Now, it’s time to relax, enjoy, and start this next chapter in your life.
- Even though you receive a job offer, there are still a lot of things you can do to follow up after your interview and before you start your new job.
- The corporate world is different from the classroom with a different environment and expectations. Your performance is no longer just about you; it’s about how you help the company achieve its goals.

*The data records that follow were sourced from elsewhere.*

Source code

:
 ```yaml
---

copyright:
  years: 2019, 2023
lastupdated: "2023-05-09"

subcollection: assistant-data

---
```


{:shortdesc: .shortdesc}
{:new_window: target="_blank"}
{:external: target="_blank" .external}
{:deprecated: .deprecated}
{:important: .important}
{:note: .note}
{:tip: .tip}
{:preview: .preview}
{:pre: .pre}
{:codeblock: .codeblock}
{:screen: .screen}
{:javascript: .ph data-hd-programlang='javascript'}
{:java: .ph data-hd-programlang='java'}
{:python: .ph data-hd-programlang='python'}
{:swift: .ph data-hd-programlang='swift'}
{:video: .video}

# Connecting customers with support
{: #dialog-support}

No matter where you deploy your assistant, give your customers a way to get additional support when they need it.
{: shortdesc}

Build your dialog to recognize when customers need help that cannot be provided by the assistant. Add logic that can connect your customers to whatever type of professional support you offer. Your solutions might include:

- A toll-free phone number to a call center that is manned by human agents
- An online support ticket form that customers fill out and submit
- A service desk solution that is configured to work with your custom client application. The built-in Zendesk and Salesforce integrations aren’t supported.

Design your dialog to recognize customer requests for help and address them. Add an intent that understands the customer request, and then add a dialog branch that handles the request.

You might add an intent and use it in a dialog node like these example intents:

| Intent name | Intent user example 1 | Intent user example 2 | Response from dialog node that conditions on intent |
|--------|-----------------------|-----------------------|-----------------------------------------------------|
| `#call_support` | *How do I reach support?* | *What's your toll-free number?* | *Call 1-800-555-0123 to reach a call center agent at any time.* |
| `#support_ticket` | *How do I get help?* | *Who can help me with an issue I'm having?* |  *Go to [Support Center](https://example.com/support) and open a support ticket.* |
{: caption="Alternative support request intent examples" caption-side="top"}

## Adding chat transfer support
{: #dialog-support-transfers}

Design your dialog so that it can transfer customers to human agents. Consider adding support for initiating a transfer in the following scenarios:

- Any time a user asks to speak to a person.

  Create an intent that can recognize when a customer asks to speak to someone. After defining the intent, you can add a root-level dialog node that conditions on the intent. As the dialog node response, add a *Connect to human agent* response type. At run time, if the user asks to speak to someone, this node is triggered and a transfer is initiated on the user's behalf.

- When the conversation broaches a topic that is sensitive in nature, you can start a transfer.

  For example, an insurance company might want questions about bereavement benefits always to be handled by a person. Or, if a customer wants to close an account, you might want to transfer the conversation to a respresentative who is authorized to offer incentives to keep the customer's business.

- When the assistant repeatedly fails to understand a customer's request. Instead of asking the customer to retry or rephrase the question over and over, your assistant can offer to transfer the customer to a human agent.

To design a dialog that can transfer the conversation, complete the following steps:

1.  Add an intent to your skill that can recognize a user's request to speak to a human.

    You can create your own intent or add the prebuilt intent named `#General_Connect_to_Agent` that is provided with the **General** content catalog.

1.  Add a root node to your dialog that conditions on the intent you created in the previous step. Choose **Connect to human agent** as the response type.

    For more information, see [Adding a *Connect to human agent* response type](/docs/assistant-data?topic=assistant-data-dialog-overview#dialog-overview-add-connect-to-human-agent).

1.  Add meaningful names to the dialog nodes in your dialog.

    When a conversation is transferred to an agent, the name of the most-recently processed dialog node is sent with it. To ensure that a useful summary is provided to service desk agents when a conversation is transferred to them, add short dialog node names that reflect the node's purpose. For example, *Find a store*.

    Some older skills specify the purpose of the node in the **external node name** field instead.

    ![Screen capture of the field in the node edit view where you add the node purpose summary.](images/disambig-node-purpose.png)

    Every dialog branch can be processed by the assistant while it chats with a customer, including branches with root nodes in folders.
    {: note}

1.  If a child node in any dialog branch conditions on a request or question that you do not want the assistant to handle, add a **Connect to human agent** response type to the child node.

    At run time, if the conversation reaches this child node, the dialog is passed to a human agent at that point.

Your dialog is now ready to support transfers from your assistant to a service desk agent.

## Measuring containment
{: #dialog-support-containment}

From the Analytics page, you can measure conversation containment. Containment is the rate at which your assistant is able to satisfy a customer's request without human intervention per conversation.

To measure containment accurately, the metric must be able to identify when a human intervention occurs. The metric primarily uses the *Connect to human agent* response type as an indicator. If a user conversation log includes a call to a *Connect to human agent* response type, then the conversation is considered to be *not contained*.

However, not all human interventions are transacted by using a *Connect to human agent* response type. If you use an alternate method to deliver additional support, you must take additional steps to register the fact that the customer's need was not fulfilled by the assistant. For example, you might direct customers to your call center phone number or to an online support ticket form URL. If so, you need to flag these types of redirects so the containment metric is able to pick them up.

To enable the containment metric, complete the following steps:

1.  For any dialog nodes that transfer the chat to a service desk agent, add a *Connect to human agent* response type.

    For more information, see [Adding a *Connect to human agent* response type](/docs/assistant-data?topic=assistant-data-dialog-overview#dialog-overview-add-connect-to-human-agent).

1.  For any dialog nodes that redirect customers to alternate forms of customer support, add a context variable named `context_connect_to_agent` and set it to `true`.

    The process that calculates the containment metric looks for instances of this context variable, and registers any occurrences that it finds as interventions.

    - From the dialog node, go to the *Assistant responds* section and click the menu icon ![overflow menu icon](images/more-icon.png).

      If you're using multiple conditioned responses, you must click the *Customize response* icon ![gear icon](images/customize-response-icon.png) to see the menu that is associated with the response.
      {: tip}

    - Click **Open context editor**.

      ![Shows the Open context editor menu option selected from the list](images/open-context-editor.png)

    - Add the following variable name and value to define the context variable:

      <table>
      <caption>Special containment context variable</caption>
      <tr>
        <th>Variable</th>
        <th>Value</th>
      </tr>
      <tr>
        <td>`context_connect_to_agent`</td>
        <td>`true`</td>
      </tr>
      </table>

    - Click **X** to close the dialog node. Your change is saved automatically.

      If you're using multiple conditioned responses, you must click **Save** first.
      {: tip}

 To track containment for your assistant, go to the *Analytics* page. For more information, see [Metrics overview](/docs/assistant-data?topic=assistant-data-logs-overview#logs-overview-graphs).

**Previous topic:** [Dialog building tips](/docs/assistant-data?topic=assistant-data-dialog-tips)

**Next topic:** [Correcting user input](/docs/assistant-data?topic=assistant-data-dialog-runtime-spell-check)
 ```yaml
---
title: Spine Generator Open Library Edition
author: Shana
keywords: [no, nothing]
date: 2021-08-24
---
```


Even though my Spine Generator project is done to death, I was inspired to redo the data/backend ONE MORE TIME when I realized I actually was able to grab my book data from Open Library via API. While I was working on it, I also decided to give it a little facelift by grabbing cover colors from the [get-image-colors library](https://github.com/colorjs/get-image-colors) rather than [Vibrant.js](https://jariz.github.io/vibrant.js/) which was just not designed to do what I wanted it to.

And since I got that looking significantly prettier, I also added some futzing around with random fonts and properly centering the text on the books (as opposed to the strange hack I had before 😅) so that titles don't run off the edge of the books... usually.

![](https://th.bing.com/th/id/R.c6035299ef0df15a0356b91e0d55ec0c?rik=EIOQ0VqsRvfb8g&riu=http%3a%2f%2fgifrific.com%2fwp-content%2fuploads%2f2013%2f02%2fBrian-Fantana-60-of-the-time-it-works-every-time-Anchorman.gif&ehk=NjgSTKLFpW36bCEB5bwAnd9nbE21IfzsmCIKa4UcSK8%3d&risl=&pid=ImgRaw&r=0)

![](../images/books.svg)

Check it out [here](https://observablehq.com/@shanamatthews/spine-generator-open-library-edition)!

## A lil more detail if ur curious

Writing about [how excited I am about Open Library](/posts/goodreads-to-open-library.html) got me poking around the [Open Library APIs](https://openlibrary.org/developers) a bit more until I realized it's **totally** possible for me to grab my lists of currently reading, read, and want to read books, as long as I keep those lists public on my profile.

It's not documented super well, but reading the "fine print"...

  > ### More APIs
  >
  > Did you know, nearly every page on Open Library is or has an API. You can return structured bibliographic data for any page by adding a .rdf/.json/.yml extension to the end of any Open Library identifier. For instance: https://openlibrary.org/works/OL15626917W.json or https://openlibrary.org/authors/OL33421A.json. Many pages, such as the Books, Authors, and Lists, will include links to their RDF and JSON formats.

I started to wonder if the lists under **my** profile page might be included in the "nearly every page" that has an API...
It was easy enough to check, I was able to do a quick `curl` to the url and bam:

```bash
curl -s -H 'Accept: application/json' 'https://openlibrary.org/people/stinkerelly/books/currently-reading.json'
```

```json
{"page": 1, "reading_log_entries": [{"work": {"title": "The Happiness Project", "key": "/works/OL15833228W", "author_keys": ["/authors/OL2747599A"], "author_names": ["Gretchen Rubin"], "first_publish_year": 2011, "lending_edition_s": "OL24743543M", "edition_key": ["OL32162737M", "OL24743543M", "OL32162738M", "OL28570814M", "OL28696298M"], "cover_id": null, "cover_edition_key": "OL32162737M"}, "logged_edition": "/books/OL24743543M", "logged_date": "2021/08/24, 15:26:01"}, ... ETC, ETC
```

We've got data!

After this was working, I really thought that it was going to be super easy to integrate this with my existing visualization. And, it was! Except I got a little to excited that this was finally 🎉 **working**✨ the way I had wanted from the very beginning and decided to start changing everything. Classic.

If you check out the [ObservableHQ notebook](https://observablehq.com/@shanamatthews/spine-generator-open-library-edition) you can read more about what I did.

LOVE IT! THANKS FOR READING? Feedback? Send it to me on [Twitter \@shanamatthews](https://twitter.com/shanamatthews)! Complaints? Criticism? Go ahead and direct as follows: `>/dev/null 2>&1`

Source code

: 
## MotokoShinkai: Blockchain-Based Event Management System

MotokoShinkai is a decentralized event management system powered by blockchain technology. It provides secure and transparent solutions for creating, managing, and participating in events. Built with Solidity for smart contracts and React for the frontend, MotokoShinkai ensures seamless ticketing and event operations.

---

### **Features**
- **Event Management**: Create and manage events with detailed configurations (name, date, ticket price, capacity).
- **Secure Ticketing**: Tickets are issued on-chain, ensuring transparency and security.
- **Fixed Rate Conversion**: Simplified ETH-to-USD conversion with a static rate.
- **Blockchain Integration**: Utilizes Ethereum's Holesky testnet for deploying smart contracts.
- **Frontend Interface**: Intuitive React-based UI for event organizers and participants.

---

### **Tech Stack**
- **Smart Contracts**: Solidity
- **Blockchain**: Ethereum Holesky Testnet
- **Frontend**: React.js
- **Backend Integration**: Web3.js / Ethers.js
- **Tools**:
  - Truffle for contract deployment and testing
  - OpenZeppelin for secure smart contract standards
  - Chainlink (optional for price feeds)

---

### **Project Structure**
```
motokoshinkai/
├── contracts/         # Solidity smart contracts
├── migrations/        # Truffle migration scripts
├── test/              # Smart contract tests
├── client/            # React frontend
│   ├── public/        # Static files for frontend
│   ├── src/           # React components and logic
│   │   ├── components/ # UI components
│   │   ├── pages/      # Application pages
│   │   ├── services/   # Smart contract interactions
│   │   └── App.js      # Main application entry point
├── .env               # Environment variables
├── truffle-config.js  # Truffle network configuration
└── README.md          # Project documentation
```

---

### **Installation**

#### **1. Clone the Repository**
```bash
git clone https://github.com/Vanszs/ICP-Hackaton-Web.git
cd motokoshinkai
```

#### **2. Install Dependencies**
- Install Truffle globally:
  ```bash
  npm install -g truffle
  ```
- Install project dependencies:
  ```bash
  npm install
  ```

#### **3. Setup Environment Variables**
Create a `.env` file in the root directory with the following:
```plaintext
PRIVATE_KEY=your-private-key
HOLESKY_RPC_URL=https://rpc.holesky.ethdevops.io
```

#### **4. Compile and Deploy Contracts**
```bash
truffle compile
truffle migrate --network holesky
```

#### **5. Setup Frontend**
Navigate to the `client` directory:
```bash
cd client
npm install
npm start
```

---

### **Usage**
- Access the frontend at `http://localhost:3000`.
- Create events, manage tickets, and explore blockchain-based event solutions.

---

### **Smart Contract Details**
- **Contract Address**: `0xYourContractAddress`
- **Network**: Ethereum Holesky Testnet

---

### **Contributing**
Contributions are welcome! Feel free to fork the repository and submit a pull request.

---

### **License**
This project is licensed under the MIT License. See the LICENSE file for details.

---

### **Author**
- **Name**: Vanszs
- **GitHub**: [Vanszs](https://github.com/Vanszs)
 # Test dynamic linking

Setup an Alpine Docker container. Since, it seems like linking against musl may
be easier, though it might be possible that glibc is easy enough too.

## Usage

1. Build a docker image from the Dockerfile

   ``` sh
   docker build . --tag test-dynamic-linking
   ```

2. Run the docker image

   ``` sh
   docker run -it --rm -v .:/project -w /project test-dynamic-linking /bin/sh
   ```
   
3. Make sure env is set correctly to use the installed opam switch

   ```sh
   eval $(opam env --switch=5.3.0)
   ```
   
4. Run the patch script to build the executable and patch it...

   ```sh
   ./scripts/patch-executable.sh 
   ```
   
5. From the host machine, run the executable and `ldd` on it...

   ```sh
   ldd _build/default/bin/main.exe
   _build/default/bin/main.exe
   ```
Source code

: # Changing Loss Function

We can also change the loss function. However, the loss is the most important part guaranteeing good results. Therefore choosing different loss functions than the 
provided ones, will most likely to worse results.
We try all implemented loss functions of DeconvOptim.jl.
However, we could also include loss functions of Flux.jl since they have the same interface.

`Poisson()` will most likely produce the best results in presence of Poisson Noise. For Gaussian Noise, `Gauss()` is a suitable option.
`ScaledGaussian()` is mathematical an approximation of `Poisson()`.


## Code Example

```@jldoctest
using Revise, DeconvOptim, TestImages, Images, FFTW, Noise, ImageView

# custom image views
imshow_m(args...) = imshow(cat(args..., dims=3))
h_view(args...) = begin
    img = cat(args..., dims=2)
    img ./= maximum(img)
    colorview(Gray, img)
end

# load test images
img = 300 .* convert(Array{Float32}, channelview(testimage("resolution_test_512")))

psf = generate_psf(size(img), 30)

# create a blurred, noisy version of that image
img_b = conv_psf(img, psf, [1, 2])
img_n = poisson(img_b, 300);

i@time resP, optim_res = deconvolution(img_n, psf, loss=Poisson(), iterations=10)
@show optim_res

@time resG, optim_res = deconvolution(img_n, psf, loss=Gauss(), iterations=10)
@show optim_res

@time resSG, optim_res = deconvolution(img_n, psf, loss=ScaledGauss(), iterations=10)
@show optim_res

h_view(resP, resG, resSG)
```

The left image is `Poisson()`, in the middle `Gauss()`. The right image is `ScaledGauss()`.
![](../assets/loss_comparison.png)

- It takes time to adapt to a new job.
- Assume you just accepted a job offer to become a sales rep at a national food manufacturer. Write a personal note to your new boss to tell him how you are looking forward to starting your new job. Who are some other people in the company to whom you might also write a note?
- What is a mentor? Identify someone who is currently a mentor to you. What makes him a good mentor? How might you be able to find additional mentors when you begin working?
- Identify two resources that would be helpful to fine-tune your writing and speaking skills. How can you use these resources to help prepare you for your career?